A Vogue cover girl often became an “it” girl — in demand in work and play — and 22-year-old Johnson took her Vogue ticket right to the party. Oh, the mid-’70s! It was an age of effervescent style. People danced the night away in slinky dresses and glamorous jumpsuits, disco balls whirred, celebrities flocked to Studio 54. Bell-bottom pants and platform shoes were in; hippie style infused with African, Indian and Rastafarian touches lived alongside the disco looks. An adorable band of brothers, called The Jackson 5, were a sensation and still had the same noses they were born with. Barriers were falling; The Flip Wilson Show was the second-most watched TV program nationwide.
But the frothiness was tinged with fierceness from the ’60s. It found expression in passionate Afrocentric pride and angry demonstrations demanding racial and sexual equality. Enigmatic Shirley Chisholm, for instance, was running for office, the first African-American to do so for a major party. And Angela Davis, once on the FBI’s most wanted list, had been cleared of all charges. It was a time of profound change.
Johnson’s cover, like so many other strides made for equality during the period, may never have happened without Americans’ nationwide civil activism.
Johnson was working regularly — she would become one of the era’s highest-paid models — when she was called to a shoot with photographer Francesco Scavullo for Vogue’s pages.
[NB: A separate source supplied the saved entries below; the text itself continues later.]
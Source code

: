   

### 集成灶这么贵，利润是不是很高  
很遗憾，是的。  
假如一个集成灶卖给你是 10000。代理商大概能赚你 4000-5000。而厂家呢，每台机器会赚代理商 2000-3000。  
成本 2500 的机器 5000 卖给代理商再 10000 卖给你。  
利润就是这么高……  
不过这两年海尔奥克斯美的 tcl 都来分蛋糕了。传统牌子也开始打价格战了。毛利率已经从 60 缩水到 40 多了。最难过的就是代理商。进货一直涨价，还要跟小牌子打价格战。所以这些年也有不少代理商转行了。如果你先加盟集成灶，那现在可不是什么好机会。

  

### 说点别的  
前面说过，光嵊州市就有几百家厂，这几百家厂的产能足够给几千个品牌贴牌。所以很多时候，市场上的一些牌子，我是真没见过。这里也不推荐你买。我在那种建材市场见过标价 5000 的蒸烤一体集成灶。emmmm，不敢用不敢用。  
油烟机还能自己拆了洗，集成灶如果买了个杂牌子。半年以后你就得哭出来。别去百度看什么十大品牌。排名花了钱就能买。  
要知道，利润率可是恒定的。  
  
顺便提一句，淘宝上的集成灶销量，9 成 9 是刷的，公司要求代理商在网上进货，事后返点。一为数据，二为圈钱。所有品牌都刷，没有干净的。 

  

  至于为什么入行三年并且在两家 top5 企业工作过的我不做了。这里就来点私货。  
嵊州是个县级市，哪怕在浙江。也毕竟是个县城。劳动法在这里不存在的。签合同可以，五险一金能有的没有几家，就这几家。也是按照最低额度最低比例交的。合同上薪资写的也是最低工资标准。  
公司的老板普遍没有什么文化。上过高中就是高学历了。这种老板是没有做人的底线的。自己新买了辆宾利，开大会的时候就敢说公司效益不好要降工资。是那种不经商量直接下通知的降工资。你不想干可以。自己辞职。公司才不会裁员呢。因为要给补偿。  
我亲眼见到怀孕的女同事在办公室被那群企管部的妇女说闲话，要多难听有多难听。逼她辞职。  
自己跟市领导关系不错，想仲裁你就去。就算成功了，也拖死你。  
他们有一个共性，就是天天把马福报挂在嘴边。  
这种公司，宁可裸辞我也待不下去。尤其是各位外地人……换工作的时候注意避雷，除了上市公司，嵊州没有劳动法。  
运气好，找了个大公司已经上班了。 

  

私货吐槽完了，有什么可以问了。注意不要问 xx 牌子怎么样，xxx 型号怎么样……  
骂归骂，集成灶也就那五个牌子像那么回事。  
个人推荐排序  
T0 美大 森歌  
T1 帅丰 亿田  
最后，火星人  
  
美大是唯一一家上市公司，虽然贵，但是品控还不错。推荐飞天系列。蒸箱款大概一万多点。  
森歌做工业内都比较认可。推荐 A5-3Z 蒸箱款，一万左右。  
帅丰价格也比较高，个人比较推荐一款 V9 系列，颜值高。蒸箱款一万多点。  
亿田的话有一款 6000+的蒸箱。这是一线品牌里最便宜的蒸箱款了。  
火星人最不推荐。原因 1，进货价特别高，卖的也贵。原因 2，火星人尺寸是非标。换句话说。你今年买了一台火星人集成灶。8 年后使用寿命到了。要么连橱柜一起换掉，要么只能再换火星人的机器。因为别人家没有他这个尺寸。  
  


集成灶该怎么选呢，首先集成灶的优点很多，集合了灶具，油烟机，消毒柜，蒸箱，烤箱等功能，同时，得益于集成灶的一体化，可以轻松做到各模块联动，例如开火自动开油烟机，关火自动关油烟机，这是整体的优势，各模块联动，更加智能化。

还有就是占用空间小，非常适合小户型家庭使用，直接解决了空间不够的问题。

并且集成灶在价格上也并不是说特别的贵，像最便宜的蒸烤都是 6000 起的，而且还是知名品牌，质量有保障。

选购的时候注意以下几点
The magazine itself was undergoing enormous shifts fueled in part by women’s mass move into the workplace — and a need for clothes that reflected this. The queen-like, eccentric Diana Vreeland, editor-in-chief, had been replaced by Grace Mirabella, a humble woman who seemed to embrace the social democratization afoot and talked of taking the train home to New Jersey after a long day at work.
Yet the 5-foot-9-inch Johnson had no idea she would be on the cover. In those days, shoots or “sittings” were ordered, and a model rarely knew if it might make a cover — heck, often the editors didn’t know themselves until they saw the results. (Contrast that with today, where celebrities won’t show up if they aren’t guaranteed a cover.)
But when pragmatic Mirabella, surely aware of the calls for inclusiveness and a need to modernize the esteemed Condé Nast title, made her choice of Johnson, she was obviously aware of some important precedents. Johnson had already graced sister publication Glamour’s cover at least twice. And three years before Johnson peered out from Vogue wearing a blue turtleneck and rust-colored scarf, model Darine Stern had appeared on Playboy in a beautiful Afro and not much else. In the ’60s, legendary Naomi Sims had gotten the cover of Life magazine, and an illustration of African-American model Donyale Luna (born Peggy Freeman) had appeared on the cover of Harper’s Bazaar, Vogue’s archrival.
Which means Vogue was overdue for Johnson. It was, nonetheless, a bold stroke. Much like the recent controversial Kimye cover, it reflected the tenor of the times, but unlike that imagery, it was to be a cover that would have lasting significance. “It was,” Johnson recalled this week, “like being the Jackie Robinson of modeling.”